Mixtures of detergents could also be considered.

Additives such as lipids and small amphiphiles (e.g., 1,2,3-heptanetriol) or known ligands for the target protein may be useful to test. Small amphiphiles may affect crystallization behavior by changing the size of detergent micelles. Ligands are believed to reduce the dynamics of the protein structure and thus stabilize the protein in detergent solution.

Solubilization for purification

After optimization, the solubilization protocol is performed at a scale that is appropriate for the amount of membrane protein that needs to be obtained.

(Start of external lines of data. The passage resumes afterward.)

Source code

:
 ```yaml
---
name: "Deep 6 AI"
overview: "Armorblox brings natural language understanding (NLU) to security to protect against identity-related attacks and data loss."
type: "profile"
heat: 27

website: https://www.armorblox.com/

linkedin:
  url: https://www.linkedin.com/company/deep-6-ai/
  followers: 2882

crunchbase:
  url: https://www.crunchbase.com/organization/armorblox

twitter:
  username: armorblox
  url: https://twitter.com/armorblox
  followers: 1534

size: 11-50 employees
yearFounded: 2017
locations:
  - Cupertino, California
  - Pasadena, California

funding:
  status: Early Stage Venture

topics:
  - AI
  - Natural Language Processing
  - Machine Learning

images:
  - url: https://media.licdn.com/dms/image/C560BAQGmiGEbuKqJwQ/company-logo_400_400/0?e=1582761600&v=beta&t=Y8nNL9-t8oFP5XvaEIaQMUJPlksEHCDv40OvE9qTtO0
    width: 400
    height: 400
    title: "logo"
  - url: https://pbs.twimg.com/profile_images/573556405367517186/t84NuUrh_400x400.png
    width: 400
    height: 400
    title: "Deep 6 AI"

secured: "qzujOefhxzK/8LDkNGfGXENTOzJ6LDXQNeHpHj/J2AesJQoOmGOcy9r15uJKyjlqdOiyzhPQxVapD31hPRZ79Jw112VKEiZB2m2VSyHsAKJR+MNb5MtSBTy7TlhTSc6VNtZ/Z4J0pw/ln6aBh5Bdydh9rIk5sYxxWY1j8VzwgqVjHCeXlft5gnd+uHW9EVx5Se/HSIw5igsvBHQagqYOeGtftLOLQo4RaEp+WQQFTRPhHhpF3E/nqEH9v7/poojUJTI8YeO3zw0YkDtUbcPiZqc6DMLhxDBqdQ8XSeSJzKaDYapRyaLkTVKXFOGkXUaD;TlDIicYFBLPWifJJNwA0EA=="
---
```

It is recommended to proceed with purification immediately after solubilization, to minimize the loss of membrane protein activity due to aggregation, loss of structure, or proteolytic degradation.

A detergent that works well for the solubilization of a particular membrane protein may be less suited for other operations with the same protein (e.g., crystallization). Procedures for exchanging detergents are described in Conditioning.

Solubilization with organic solvents

Small and stable membrane proteins are sometimes possible to extract from the lipid bilayer in their active form by the use of organic solvents. For instance, a 110 amino acid membrane protein was extracted from E. coli with a chloroform:methanol mixture, and initial purification of the extract was done in this environment using an organic solvent resistant chromatography medium and column (Figure 1.8; 13). For this membrane protein, a 1:1 ratio of chloroform:methanol gave the best separation.